Three distinctions clarify what is sensitive versus defensive in a relationship.
Clients often refer to a person in their life as “sensitive.” Yet, there is a difference between sensitive and defensive. A truly sensitive person is typically a person who is conscientious and aware of the feelings and emotions of others. Caring, he or she tends to be attuned to those with whom he or she is closest, and frequently tries to understand and empathize. This type of individual is often sensitive to criticism, hard on himself or herself, and tends to “take things on the chin.”
Alternatively, a person who is sensitive in a temperamental way is usually defensive regarding threats to his or her ego. Hypervigilant about protecting his or her self-esteem, this person often, unconsciously, deflects accountability and unfairly projects blame onto others in order to escape internal discomfort. This hypersensitivity often results in self-centeredness in relationships because he or she is preoccupied with his or her own needs and emotions.
Although these dynamics are intangible and difficult to sort out, three relational tendencies may help a person discern a sensitive individual from one who is defensive.
First, an individual who is robustly defensive may appear to care deeply, but frequently focuses on pursuits which fuel his or her ego. For example, Sally spends a great deal of time and money ensuring her child becomes a great ice skater. This seems selfless until the child falls short of the Sally’s expectations.
Angry, Sally lashes out at the child and rejects the child, emotionally. The child is left alone with her disappointment and the additional shame Sally inflicts. The ice skating is more about Sally feeding her own ego and then it is about the child. Because the child’s short coming threatens Sally’s ego, she retaliates against the child, chastising her for failing and embarrassing Sally.
Now, pretend Sally is sensitive and less defensive. She may spend an equal amount of energy assisting her child succeed at ice skating, yet she also attends to the child’s emotional needs. Offering understanding, reassurance, and encouragement, Sally is truly sensitive to the child’s disappointment and puts her first.
Second, a defensive individual also tends to lack self-awareness. Due to an overarching defensive structure, this person deflects the uncomfortable emotions which tax a fragile self-esteem. It is the difficult feelings, however, that allow a person to look at himself, hold himself or herself accountable in a relationship, and feel for others.
A massive defensive structure sometimes acts as a forcefield, protecting a weak core. Because of this shield, a person may have less access to his or her deep feelings. Instead, the person remains on the surface, emotionally, unable to access sophisticated relational capabilities such as, empathy, accountability, and self-awareness.

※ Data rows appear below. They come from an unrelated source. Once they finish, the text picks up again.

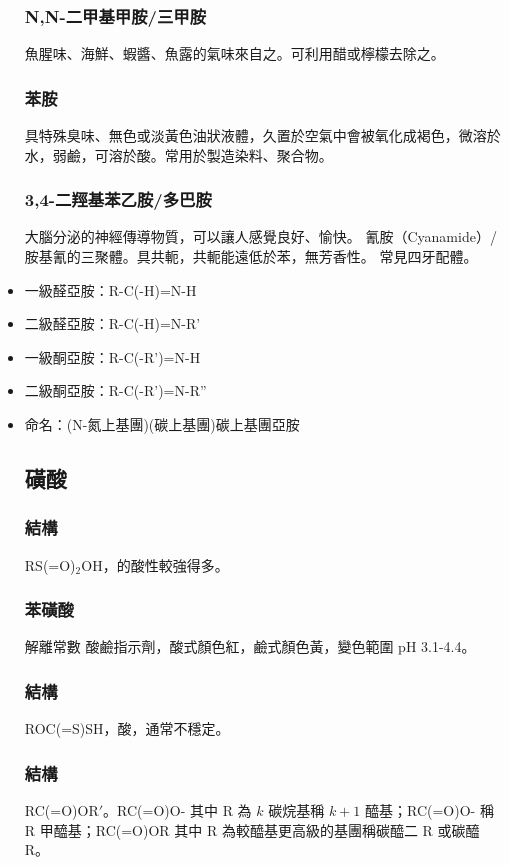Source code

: \documentclass[a4paper,12pt]{report}
\begin{document}
\begin{itemize}
\subsubsection{N,N-二甲基甲胺/三甲胺}
魚腥味、海鮮、蝦醬、魚露的氣味來自之。可利用醋或檸檬去除之。
\subsubsection{苯胺}
具特殊臭味、無色或淡黃色油狀液體，久置於空氣中會被氧化成褐色，微溶於水，弱鹼，可溶於酸。常用於製造染料、聚合物。
\subsubsection{3,4-二羥基苯乙胺/多巴胺}
大腦分泌的神經傳導物質，可以讓人感覺良好、愉快。
氰胺（Cyanamide）/胺基氰的三聚體。具共軛，共軛能遠低於苯，無芳香性。
常見四牙配體。
\bit
\item 一級醛亞胺：R-C(-H)=N-H
\item 二級醛亞胺：R-C(-H)=N-R'
\item 一級酮亞胺：R-C(-R')=N-H
\item 二級酮亞胺：R-C(-R')=N-R''
\item 命名：(N-氮上基團)(碳上基團)碳上基團亞胺
\eit
\subsection{磺酸}
\subsubsection{結構}
RS(=O)$_2$OH，的酸性較強得多。
\subsubsection{苯磺酸}
解離常數
酸鹼指示劑，酸式顏色紅，鹼式顏色黃，變色範圍 pH 3.1-4.4。
\subsubsection{結構}
ROC(=S)SH，酸，通常不穩定。
\subsubsection{結構}
RC(=O)OR$'$。RC(=O)O- 其中 R 為 $k$ 碳烷基稱 $k+1$ 醯基；RC(=O)O- 稱 R 甲醯基；RC(=O)OR 其中 R 為較醯基更高級的基團稱碳醯二 R 或碳醯 R。

\end{itemize}
\end{document}
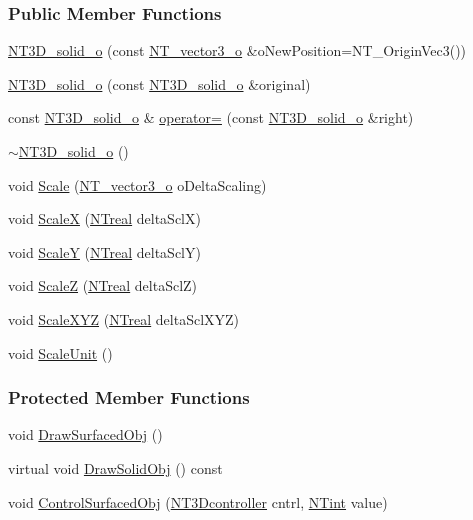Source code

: \subsubsection*{Public Member Functions}
\begin{DoxyCompactItemize}
\item 
\hyperlink{class_n_t3_d__solid__o_a95fd6fbeb0b612c8076cb0bbf4b9b41e}{NT3D\_\-solid\_\-o} (const \hyperlink{class_n_t__vector3__o}{NT\_\-vector3\_\-o} \&oNewPosition=NT\_\-OriginVec3())
\item 
\hyperlink{class_n_t3_d__solid__o_a6c4325811642226e86ef613d57dd89b1}{NT3D\_\-solid\_\-o} (const \hyperlink{class_n_t3_d__solid__o}{NT3D\_\-solid\_\-o} \&original)
\item 
const \hyperlink{class_n_t3_d__solid__o}{NT3D\_\-solid\_\-o} \& \hyperlink{class_n_t3_d__solid__o_a4bd17ed59cee41950353aafa6dba9786}{operator=} (const \hyperlink{class_n_t3_d__solid__o}{NT3D\_\-solid\_\-o} \&right)
\item 
\hyperlink{class_n_t3_d__solid__o_ac68c10afb83bc16ecae8c220aa0496f8}{$\sim$NT3D\_\-solid\_\-o} ()
\item 
void \hyperlink{class_n_t3_d__solid__o_aecc87253889f4156016b15c83dda89d2}{Scale} (\hyperlink{class_n_t__vector3__o}{NT\_\-vector3\_\-o} oDeltaScaling)
\item 
void \hyperlink{class_n_t3_d__solid__o_a5aad20c85b01c4a562db53be7def3384}{ScaleX} (\hyperlink{nt__types_8h_a814a97893e9deb1eedcc7604529ba80d}{NTreal} deltaSclX)
\item 
void \hyperlink{class_n_t3_d__solid__o_a8194a6d58d5de0a57f431485ccc816e8}{ScaleY} (\hyperlink{nt__types_8h_a814a97893e9deb1eedcc7604529ba80d}{NTreal} deltaSclY)
\item 
void \hyperlink{class_n_t3_d__solid__o_a1b861d18dc390d54c77aea251340e6ef}{ScaleZ} (\hyperlink{nt__types_8h_a814a97893e9deb1eedcc7604529ba80d}{NTreal} deltaSclZ)
\item 
void \hyperlink{class_n_t3_d__solid__o_aa267835672fcd4e8f4e1cdc15caea030}{ScaleXYZ} (\hyperlink{nt__types_8h_a814a97893e9deb1eedcc7604529ba80d}{NTreal} deltaSclXYZ)
\item 
void \hyperlink{class_n_t3_d__solid__o_a8fc9ee1f5a5ecf7a6f734264020e5d5e}{ScaleUnit} ()
\end{DoxyCompactItemize}
\subsubsection*{Protected Member Functions}
\begin{DoxyCompactItemize}
\item 
void \hyperlink{class_n_t3_d__solid__o_ac0d1c364c4bd5100c9f529ee88f6c6ef}{DrawSurfacedObj} ()
\item 
virtual void \hyperlink{class_n_t3_d__solid__o_a131f24aa3f954f8f5242ae4cc87b2d86}{DrawSolidObj} () const 
\item 
void \hyperlink{class_n_t3_d__solid__o_a4d528008fd20f2e4837982bf08a5b1ab}{ControlSurfacedObj} (\hyperlink{nt3d__object__obj_8h_ae59ecf13a3631bc4a9ea41f90de08351}{NT3Dcontroller} cntrl, \hyperlink{nt__types_8h_aee8aa0a9869e8b5c97c6c02217ff09cd}{NTint} value)
\end{DoxyCompactItemize}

For example, say Tim jokingly refers to his partner, Anne, as “an idiot” at a family dinner. After the meal, Anne mentions the comment and says it hurt her feelings. Indignant that Anne is challenging him, Tim deflects accountability and excuses his comment as a joke. Next, he accuses Anne of continually needing to start drama. He asks, “Why can’t you just be happy?” Systematically, Tim deflects responsibility and projects blame onto Anne. He lacks the ability to look at himself, take ownership, and experience empathy for Anne.